_EXERCISE PROMPT_
Check each line of the listing, and copy it if it contains the word "data".

[EXERCISE MATERIAL Boundary: Start]

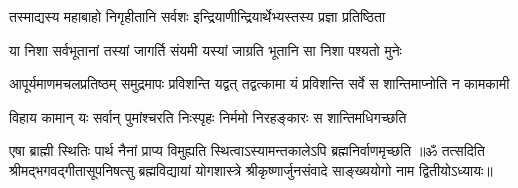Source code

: \twolineshloka
{तस्माद्यस्य महाबाहो निगृहीतानि सर्वशः}
{इन्द्रियाणीन्द्रियार्थेभ्यस्तस्य प्रज्ञा प्रतिष्ठिता}%

\twolineshloka
{या निशा सर्वभूतानां तस्यां जागर्ति संयमी}
{यस्यां जाग्रति भूतानि सा निशा पश्यतो मुनेः}%

\fourlineindentedshloka
{आपूर्यमाणमचलप्रतिष्ठम्}
{समुद्रमापः प्रविशन्ति यद्वत्}
{तद्वत्कामा यं प्रविशन्ति सर्वे}
{स शान्तिमाप्नोति न कामकामी}%

\twolineshloka
{विहाय कामान् यः  सर्वान् पुमांश्चरति निःस्पृहः}
{निर्ममो निरहङ्कारः स शान्तिमधिगच्छति}%

\twolineshloka
{एषा ब्राह्मी स्थितिः पार्थ नैनां प्राप्य विमुह्यति}
{स्थित्वाऽस्यामन्तकालेऽपि ब्रह्मनिर्वाणमृच्छति}%
{॥ॐ तत्सदिति श्रीमद्भगवद्गीतासूपनिषत्सु ब्रह्मविद्यायां योगशास्त्रे श्रीकृष्णार्जुनसंवादे साङ्ख्ययोगो नाम द्वितीयोऽध्यायः॥}
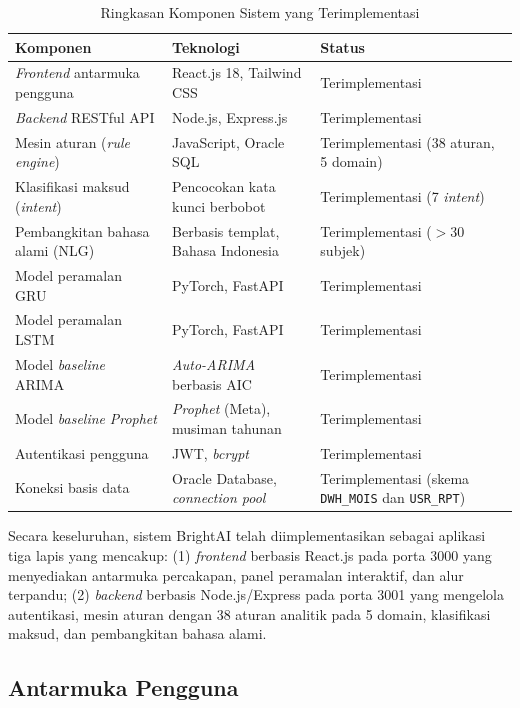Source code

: \begin{table}[htbp]
\centering
\caption{Ringkasan Komponen Sistem yang Terimplementasi}
\label{tab:ringkasan-impl}
\begin{tabular}{|p{4.5cm}|p{4cm}|p{4.5cm}|}
\hline
\textbf{Komponen} & \textbf{Teknologi} & \textbf{Status} \\
\hline
\textit{Frontend} antarmuka pengguna & React.js 18, Tailwind CSS & Terimplementasi \\
\hline
\textit{Backend} RESTful API & Node.js, Express.js & Terimplementasi \\
\hline
Mesin aturan (\textit{rule engine}) & JavaScript, Oracle SQL & Terimplementasi (38 aturan, 5 domain) \\
\hline
Klasifikasi maksud (\textit{intent}) & Pencocokan kata kunci berbobot & Terimplementasi (7 \textit{intent}) \\
\hline
Pembangkitan bahasa alami (NLG) & Berbasis templat, Bahasa Indonesia & Terimplementasi ($>$30 subjek) \\
\hline
Model peramalan GRU & PyTorch, FastAPI & Terimplementasi \\
\hline
Model peramalan LSTM & PyTorch, FastAPI & Terimplementasi \\
\hline
Model \textit{baseline} ARIMA & \textit{Auto-ARIMA} berbasis AIC & Terimplementasi \\
\hline
Model \textit{baseline} \textit{Prophet} & \textit{Prophet} (Meta), musiman tahunan & Terimplementasi \\
\hline
Autentikasi pengguna & JWT, \textit{bcrypt} & Terimplementasi \\
\hline
Koneksi basis data & Oracle Database, \textit{connection pool} & Terimplementasi (skema \texttt{DWH\_MOIS} dan \texttt{USR\_RPT}) \\
\hline
\end{tabular}
\end{table}

Secara keseluruhan, sistem BrightAI telah diimplementasikan sebagai aplikasi tiga lapis yang mencakup: (1) \textit{frontend} berbasis React.js pada porta 3000 yang menyediakan antarmuka percakapan, panel peramalan interaktif, dan alur terpandu; (2) \textit{backend} berbasis Node.js/Express pada porta 3001 yang mengelola autentikasi, mesin aturan dengan 38 aturan analitik pada 5 domain, klasifikasi maksud, dan pembangkitan bahasa alami.

\subsection{Antarmuka Pengguna}
\label{subsec:antarmuka-pengguna}

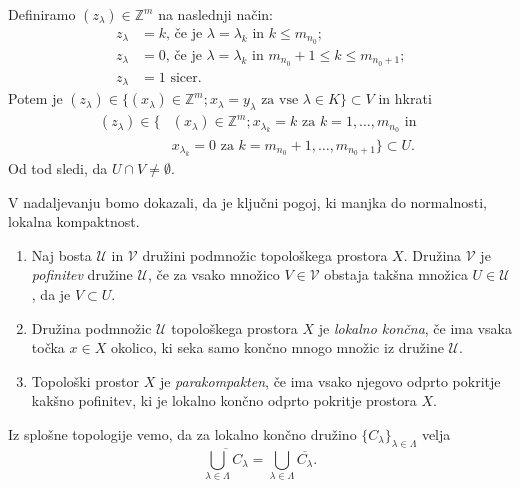 \documentclass[mat1]{fmfdelo}
\newcommand{\Z}{\mathbb Z}
\newcommand{\closure}[1]{\overline{#1}}
\begin{document}
\begin{dokaz}
Definiramo $(z_\lambda) \in \Z^m$ na naslednji način:
\begin{align*}
	z_\lambda &= k \text{, če je $\lambda = \lambda_k$ in $k \leq m_{n_0}$;} \\
	z_\lambda &= 0 \text{, če je $\lambda = \lambda_k$ in $m_{n_0} + 1 \leq k \leq m_{n_0+1}$;} \\
	z_\lambda &= 1 \text{ sicer.}
\end{align*}
Potem je $(z_\lambda) \in \lbrace (x_\lambda) \in \Z^m ; x_\lambda = y_\lambda \text{ za vse } \lambda  \in K \rbrace \subset V$ in hkrati
\begin{align*}
(z_\lambda) \in \lbrace &(x_\lambda) \in \Z^m ; x_{\lambda_k} = k \text{ za } k=1,\dots,m_{n_0} \text{ in }\\
& x_{\lambda_k} = 0 \text{ za } k = m_{n_0}+1,\dots, m_{n_0 + 1}\rbrace \subset U.
\end{align*}
Od tod sledi, da $U \cap V \neq \emptyset$.
\end{dokaz}

V nadaljevanju bomo dokazali, da je ključni pogoj, ki manjka do normalnosti, lokalna kompaktnost.

\begin{definicija}\label{def:parakompakt}
	\begin{enumerate}
		\item Naj bosta $\mathcal{U}$ in $\mathcal{V}$ družini podmnožic topološkega prostora $X$. Družina $\mathcal{V}$ je \emph{pofinitev} družine $\mathcal{U}$, če za vsako množico $V \in \mathcal{V}$ obstaja takšna množica $U \in \mathcal{U}$, da je $V \subset U$.
		\item Družina podmnožic $\mathcal{U}$ topološkega prostora $X$ je \emph{lokalno končna}, če ima vsaka točka $x \in X$ okolico, ki seka samo končno mnogo množic iz družine $\mathcal{U}$.
		\item Topološki prostor $X$ je \emph{parakompakten}, če ima vsako njegovo odprto pokritje kakšno pofinitev, ki je lokalno končno odprto pokritje prostora $X$.
	\end{enumerate}
\end{definicija}

\begin{opomba}\label{opo:lokkon} %
Iz splošne topologije vemo, da za lokalno končno družino $\lbrace C_\lambda \rbrace_{\lambda \in \Lambda}$ velja
\[ \closure{\bigcup_{\lambda \in \Lambda} C_\lambda} = \bigcup_{\lambda \in \Lambda} \closure{C_\lambda}. \]
\end{opomba}
\end{document}
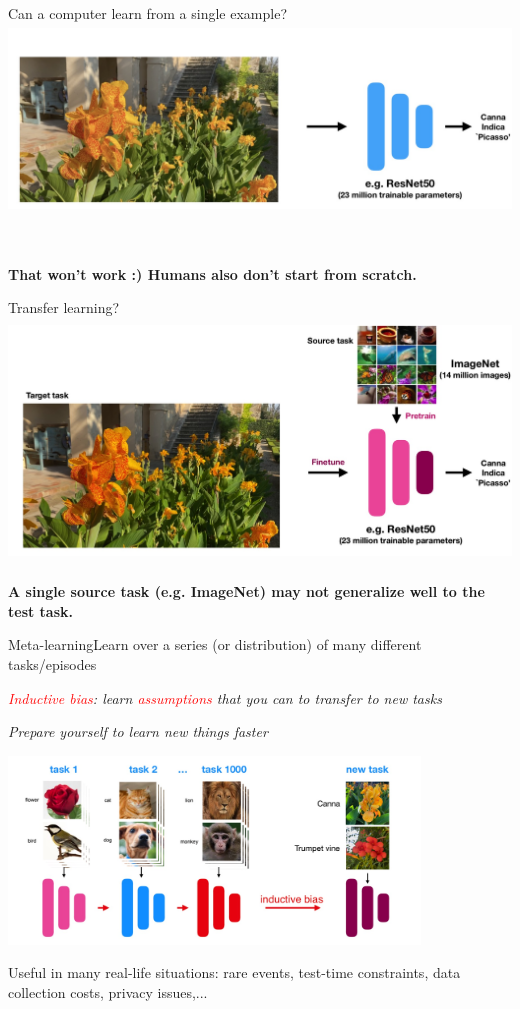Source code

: \begin{frame}{Can a computer learn from a single example?}
\includegraphics[height=5cm]{image/img163023.jpg}

\hspace*{\fill} \
\hspace*{\fill} \
\pause
\centerline{\textbf{That won’t work :) Humans also don’t start from scratch.}}
\end{frame}


\begin{frame}{Transfer learning?}
\includegraphics[height=6.5cm]{image/img163705.jpg}

\pause
\small\centerline{\textbf{A single source task (e.g. ImageNet) may not generalize well to the test task.}}
\end{frame}

\begin{frame}{Meta-learning}{Learn over a series (or distribution) of many different tasks/episodes}
\centerline{\textit{\textcolor{red}{Inductive bias}: learn \textcolor{red}{assumptions} that you can to transfer to new tasks}}
\centerline{\textit{Prepare yourself to learn new things faster}}
\centering\includegraphics[height=5cm]{image/img182859.jpg}

\pause
\leavevmode\hphantom{ }

\small\centerline{Useful in many real-life situations: rare events, test-time constraints, data collection costs, privacy issues,...}
\end{frame}

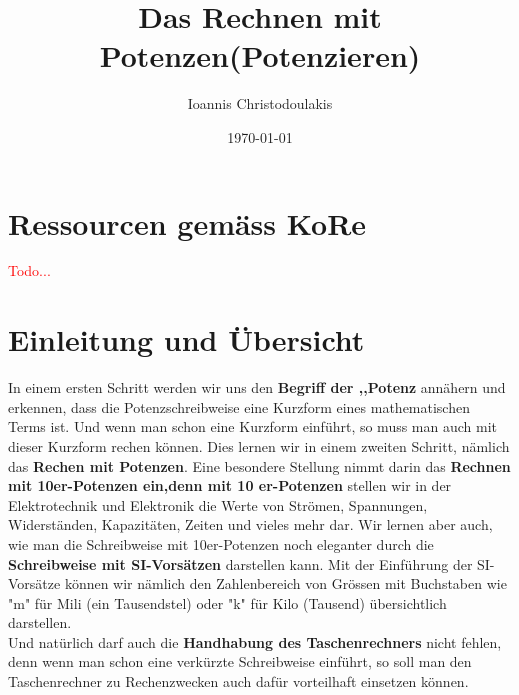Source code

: \documentclass[11pt, a4paper, twoside, fleqn]{article}
\title{Das Rechnen mit Potenzen(Potenzieren)}
\author{Ioannis Christodoulakis}
\date{\today}
\begin{document}
\maketitle
\newpage
\tableofcontents
\newpage
\section{Ressourcen gemäss KoRe}
\textcolor{red}{Todo...}
\section{Einleitung und Übersicht}
In einem ersten Schritt werden wir uns den \textbf{ Begriff der  ,,Potenz} annähern und erkennen, dass die Potenzschreibweise eine Kurzform eines mathematischen Terms ist. Und wenn man schon eine Kurzform einführt, so muss man auch mit dieser Kurzform rechen können. Dies lernen wir in einem zweiten Schritt, nämlich das \textbf{Rechen mit Potenzen}. Eine besondere Stellung nimmt darin das \textbf{Rechnen mit 10er-Potenzen ein,denn mit 10 er-Potenzen} stellen wir in der Elektrotechnik und Elektronik die Werte von Strömen, Spannungen, Widerständen, Kapazitäten, Zeiten und vieles mehr dar. Wir lernen aber auch, wie man die Schreibweise mit 10er-Potenzen noch eleganter durch die \textbf{Schreibweise mit SI-Vorsätzen}  darstellen kann. Mit der Einführung der SI-Vorsätze können wir nämlich den Zahlenbereich von Grössen mit Buchstaben wie "m" für Mili (ein Tausendstel) oder "k" für Kilo (Tausend) übersichtlich darstellen. \\
Und natürlich darf auch die \textbf{Handhabung des Taschenrechners} nicht fehlen, denn wenn man schon eine verkürzte Schreibweise einführt, so soll man den Taschenrechner zu Rechenzwecken auch dafür vorteilhaft einsetzen können.
\newpage
\end{document}
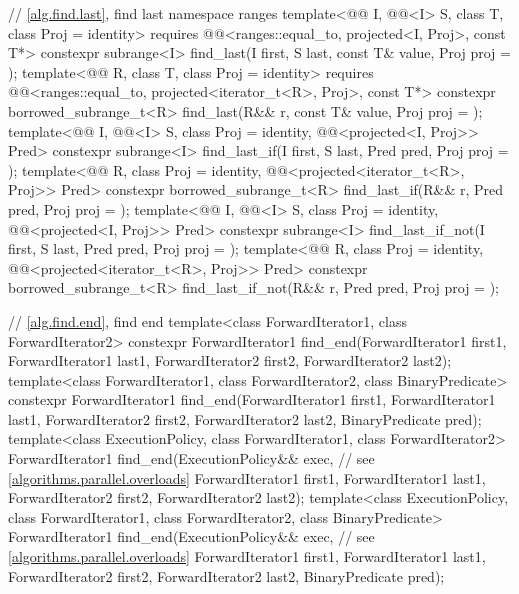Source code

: \begin{codeblock}
{  // \ref{alg.find.last}, find last
  namespace ranges {
    template<@@ I, @@<I> S, class T, class Proj = identity>
      requires @@<ranges::equal_to, projected<I, Proj>, const T*>
      constexpr subrange<I> find_last(I first, S last, const T& value, Proj proj = {});
    template<@@ R, class T, class Proj = identity>
      requires
        @@<ranges::equal_to, projected<iterator_t<R>, Proj>, const T*>
      constexpr borrowed_subrange_t<R> find_last(R&& r, const T& value, Proj proj = {});
    template<@@ I, @@<I> S, class Proj = identity,
             @@<projected<I, Proj>> Pred>
      constexpr subrange<I> find_last_if(I first, S last, Pred pred, Proj proj = {});
    template<@@ R, class Proj = identity,
             @@<projected<iterator_t<R>, Proj>> Pred>
      constexpr borrowed_subrange_t<R> find_last_if(R&& r, Pred pred, Proj proj = {});
    template<@@ I, @@<I> S, class Proj = identity,
             @@<projected<I, Proj>> Pred>
      constexpr subrange<I> find_last_if_not(I first, S last, Pred pred, Proj proj = {});
    template<@@ R, class Proj = identity,
             @@<projected<iterator_t<R>, Proj>> Pred>
      constexpr borrowed_subrange_t<R> find_last_if_not(R&& r, Pred pred, Proj proj = {});
  }

  // \ref{alg.find.end}, find end
  template<class ForwardIterator1, class ForwardIterator2>
    constexpr ForwardIterator1
      find_end(ForwardIterator1 first1, ForwardIterator1 last1,
               ForwardIterator2 first2, ForwardIterator2 last2);
  template<class ForwardIterator1, class ForwardIterator2, class BinaryPredicate>
    constexpr ForwardIterator1
      find_end(ForwardIterator1 first1, ForwardIterator1 last1,
               ForwardIterator2 first2, ForwardIterator2 last2,
               BinaryPredicate pred);
  template<class ExecutionPolicy, class ForwardIterator1, class ForwardIterator2>
    ForwardIterator1
      find_end(ExecutionPolicy&& exec,                          // see \ref{algorithms.parallel.overloads}
               ForwardIterator1 first1, ForwardIterator1 last1,
               ForwardIterator2 first2, ForwardIterator2 last2);
  template<class ExecutionPolicy, class ForwardIterator1,
           class ForwardIterator2, class BinaryPredicate>
    ForwardIterator1
      find_end(ExecutionPolicy&& exec,                          // see \ref{algorithms.parallel.overloads}
               ForwardIterator1 first1, ForwardIterator1 last1,
               ForwardIterator2 first2, ForwardIterator2 last2,
               BinaryPredicate pred);

}
\end{codeblock}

[EXERCISE MATERIAL Boundary: End]

_RESPONSE BOX_
Koneksi basis data & Oracle Database, \textit{connection pool} & Terimplementasi (skema \texttt{DWH\_MOIS} dan \texttt{USR\_RPT}) \\
\small\centerline{Useful in many real-life situations: rare events, test-time constraints, data collection costs, privacy issues,...}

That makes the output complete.